俺の家は毎年、必ずお盆とお彼岸には、家族や親戚を呼んで集まるようにしている。だけど、今年は、世界を震撼させた感染症によって、そうはいかなくなっていた。
離れて暮らす俺も、その影響を受けて、今年は帰省を控えている身だった。
だからこうして、オンラインという形を取っているのだ。
「ねぇ、お腹空いた。食べても良い?」
高校卒業を来年に控えている妹は、両親の顔を交互に見る。マイペースなのは、何歳になっても変わらないなぁと、俺は思わず苦笑する。
「そうね。冷めないうちに食べなくちゃね」
母が取り皿におかずを取り分けて、それぞれに配っていく。
「りょうくんは食べれないかもしれないけど、一応ね。

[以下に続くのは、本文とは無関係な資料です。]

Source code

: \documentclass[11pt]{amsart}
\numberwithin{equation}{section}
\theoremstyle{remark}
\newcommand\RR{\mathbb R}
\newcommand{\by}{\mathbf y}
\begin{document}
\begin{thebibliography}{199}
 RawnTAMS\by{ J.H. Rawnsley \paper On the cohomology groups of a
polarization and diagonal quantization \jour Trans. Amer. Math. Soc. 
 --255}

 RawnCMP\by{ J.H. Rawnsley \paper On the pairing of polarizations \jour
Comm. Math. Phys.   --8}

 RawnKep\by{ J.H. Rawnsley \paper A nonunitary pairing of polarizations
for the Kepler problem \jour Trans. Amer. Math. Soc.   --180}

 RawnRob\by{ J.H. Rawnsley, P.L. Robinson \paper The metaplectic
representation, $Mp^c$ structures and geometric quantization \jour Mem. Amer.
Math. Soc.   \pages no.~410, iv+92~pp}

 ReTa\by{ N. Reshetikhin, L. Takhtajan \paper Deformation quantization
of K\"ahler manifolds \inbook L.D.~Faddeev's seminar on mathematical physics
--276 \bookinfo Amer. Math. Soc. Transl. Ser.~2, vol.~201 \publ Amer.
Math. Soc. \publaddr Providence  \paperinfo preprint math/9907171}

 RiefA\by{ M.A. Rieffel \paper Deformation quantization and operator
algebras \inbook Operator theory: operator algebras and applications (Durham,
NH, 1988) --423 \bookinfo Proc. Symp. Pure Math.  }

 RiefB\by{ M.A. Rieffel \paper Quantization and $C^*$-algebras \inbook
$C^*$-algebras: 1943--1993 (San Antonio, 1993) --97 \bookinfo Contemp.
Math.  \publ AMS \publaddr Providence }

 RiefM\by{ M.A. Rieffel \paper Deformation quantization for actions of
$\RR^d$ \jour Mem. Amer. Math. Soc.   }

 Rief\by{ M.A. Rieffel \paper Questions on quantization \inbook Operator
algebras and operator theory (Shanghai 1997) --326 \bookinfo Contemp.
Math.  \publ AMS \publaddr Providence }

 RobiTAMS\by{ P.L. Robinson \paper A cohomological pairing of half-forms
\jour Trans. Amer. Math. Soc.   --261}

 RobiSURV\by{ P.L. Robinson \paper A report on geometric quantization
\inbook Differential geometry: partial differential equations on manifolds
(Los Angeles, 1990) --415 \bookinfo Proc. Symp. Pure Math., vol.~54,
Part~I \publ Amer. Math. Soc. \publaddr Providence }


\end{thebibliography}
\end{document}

気持ちだけでも」
「ありがとう」
母は俺の分を取り分けて、目の前に置く。ここからでは食べることは出来ないが、それでも俺の好物である唐揚げを用意してくれたことが嬉しかった。
「お兄ちゃんだけ多くない? 食べれないのに」
たかが二個少なく分けられただけで、妹はすねている。